Phil Spector And Defense Team Go Separate Ways After Realizing They Want Different Things

A fittingly anticlimactic coda to the Phil Spector mistrial came today, as the members of his defense team—who by now should have been sitting in adjoining hammocks in a tropical locale, clinking coconut cups over never having to deal with their mushroom-headed client again—have decided to move on from the case entirely:

Los Angeles Superior Court Judge Larry Paul Fidler told both sides he wanted the new trial to begin within four months and set another hearing in the case for October 23.
But Spector's lead attorney Roger Rosen, who is stepping down from the case along with Bradley Brunon and Linda Kenney-Baden, said that might be difficult because Spector's new lawyers would need time to prepare.

Rosen said he was leaving the case in part because, after the first five-month trial, he needed to turn his attention to other clients. He said Spector, 67, also wanted the "fresh perspective" of a new defense team.

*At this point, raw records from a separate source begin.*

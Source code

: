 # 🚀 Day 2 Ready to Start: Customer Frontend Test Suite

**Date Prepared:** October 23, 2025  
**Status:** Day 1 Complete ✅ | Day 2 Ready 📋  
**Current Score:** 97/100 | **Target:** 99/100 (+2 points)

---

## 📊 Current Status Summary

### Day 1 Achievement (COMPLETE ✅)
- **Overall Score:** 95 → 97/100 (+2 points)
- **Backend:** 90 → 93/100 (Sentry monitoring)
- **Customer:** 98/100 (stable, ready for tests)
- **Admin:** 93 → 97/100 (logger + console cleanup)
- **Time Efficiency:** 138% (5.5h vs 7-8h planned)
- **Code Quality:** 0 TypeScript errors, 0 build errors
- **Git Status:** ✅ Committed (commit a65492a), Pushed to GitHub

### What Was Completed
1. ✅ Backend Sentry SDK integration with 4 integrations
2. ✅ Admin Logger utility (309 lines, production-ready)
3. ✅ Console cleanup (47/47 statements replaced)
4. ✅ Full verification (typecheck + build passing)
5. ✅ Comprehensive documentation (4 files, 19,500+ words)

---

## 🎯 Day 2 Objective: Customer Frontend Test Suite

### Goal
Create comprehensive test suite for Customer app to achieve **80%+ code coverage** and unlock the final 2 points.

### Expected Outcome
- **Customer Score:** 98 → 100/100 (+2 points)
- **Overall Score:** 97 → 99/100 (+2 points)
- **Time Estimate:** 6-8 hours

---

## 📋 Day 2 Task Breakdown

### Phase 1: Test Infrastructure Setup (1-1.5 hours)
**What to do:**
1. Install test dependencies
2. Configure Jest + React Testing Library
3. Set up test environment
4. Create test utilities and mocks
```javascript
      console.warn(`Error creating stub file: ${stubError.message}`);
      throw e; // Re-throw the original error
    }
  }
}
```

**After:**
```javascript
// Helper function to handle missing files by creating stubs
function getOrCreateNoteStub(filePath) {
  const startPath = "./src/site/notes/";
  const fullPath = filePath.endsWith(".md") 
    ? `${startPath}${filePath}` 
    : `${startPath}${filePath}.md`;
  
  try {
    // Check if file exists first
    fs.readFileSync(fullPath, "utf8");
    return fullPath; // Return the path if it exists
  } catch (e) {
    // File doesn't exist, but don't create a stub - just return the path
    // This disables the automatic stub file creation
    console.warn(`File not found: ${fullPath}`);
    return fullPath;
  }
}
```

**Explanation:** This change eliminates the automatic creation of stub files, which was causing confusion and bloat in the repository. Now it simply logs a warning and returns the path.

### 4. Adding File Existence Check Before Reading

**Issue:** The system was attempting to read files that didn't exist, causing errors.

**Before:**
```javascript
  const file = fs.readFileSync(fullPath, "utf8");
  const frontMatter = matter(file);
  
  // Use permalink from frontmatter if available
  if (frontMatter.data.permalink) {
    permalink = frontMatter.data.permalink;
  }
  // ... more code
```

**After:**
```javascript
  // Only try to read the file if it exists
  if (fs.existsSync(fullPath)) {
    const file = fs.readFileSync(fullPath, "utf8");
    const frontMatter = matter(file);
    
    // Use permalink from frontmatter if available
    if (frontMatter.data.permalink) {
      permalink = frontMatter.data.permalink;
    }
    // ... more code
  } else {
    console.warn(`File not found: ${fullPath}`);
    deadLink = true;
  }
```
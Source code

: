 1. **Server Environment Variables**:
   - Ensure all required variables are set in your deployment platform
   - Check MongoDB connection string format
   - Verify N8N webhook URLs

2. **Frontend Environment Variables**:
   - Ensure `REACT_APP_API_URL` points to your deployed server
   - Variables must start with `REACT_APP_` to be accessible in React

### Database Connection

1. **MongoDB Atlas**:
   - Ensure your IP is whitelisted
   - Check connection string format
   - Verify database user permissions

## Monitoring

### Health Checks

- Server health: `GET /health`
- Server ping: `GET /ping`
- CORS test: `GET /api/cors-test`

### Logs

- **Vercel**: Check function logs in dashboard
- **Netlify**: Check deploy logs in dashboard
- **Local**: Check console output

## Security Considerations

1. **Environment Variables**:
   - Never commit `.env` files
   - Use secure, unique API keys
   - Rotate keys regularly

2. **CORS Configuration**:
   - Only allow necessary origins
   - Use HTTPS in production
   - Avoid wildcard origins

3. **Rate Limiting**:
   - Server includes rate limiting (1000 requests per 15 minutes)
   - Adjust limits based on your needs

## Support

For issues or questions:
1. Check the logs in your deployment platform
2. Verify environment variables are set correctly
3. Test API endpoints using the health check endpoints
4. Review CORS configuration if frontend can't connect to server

These aren't the first lawyers to wipe their profiles from Team Spector's MySpace page—lead attorney Bruce Cutler left in late August to devote more time to his syndicated TV pursuits. Where that leaves Spector at this point is as difficult to predict as every other development in this quintessentially Hollywoodian legal morass, where the only known quantity is a guarantee of five more months of sassy wigs and witnesses named for popular spiced-latte flavorings.